Setelah menonton “The Wave” (2015) dengan kemunculan klaustropobiknya yang hanya dalam satu sekuen, “The 33” bisa menawarkan lebih. “The 33” berkisah tentang terjebaknya para pekerja tambang emas San José di Copiapó, Chili pada tahun 2010. Judulnya merujuk pada jumlah korban yang terjebak. Lebih kurang selama dua bulan mereka merasakan pengapnya di dalam tanah. Bisa dibayangkan derita apa saya yang mereka alami. Kelaparan, haus, sesak nafas, dan psikologis yang bisa saya terganggu.

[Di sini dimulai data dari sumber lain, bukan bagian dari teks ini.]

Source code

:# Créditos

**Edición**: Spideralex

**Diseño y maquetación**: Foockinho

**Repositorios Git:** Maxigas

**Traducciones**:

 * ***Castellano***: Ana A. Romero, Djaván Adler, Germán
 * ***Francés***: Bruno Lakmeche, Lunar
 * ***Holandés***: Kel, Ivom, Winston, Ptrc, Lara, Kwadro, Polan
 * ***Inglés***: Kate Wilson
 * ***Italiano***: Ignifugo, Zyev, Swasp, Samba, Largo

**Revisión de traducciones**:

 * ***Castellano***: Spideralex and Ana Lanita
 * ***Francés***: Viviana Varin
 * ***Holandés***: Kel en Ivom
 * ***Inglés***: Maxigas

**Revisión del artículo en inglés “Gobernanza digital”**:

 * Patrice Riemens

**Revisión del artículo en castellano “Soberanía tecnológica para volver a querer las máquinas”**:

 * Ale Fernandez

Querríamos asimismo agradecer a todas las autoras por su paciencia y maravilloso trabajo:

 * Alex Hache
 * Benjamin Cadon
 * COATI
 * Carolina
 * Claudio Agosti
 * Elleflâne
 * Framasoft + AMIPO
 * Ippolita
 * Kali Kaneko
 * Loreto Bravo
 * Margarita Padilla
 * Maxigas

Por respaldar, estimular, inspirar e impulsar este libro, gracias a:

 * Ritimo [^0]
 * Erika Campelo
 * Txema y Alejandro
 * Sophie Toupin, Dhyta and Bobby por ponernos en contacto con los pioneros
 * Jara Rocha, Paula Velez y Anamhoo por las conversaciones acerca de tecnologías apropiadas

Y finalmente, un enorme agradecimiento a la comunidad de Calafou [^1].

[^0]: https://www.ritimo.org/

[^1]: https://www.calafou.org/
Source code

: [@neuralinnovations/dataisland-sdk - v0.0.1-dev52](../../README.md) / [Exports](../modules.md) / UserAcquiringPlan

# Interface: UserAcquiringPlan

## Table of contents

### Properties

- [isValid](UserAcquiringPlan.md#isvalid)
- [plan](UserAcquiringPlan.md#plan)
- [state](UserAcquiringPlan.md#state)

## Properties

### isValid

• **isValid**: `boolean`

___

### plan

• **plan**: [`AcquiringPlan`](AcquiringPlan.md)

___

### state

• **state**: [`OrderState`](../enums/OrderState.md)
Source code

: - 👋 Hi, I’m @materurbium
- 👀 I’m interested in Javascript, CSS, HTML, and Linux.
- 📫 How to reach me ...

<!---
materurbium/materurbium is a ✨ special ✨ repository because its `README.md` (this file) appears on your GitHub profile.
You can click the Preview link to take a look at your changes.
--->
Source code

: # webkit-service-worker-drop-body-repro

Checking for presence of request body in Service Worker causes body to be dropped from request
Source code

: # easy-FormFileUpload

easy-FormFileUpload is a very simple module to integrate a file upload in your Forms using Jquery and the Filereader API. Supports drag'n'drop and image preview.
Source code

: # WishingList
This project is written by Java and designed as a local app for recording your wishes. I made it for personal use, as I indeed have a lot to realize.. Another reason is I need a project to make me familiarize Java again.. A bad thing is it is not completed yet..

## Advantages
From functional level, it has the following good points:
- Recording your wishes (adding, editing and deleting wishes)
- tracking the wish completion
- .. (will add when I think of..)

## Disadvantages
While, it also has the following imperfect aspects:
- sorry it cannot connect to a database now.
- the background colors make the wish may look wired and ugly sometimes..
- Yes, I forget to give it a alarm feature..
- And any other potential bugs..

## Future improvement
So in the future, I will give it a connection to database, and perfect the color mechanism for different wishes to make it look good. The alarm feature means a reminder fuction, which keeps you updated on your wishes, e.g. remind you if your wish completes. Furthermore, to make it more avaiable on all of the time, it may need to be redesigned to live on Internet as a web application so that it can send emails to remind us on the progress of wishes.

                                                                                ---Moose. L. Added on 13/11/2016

Sudahkah saya mengatakan kalau ini diangkat dari kisah nyata ? Ya, ini diangkat dari kisah nyata. Patricia Riggen selaku sutradara dibantu tiga penulis naskah memilih jalur yang tidak terlalu over-dramaticdalam membawa cerita ke dalam film. Memang, bayangan pertama saya pada “The 33” adalah survival dengan dramatisasi lebih. Ternyata tidak. “The 33” memiliki banyak fun di dalamnya. Tidak jarang pula, momen-momen lucu muncul sekelebat meredakan ‘sesak nafas’ selama menontonnya.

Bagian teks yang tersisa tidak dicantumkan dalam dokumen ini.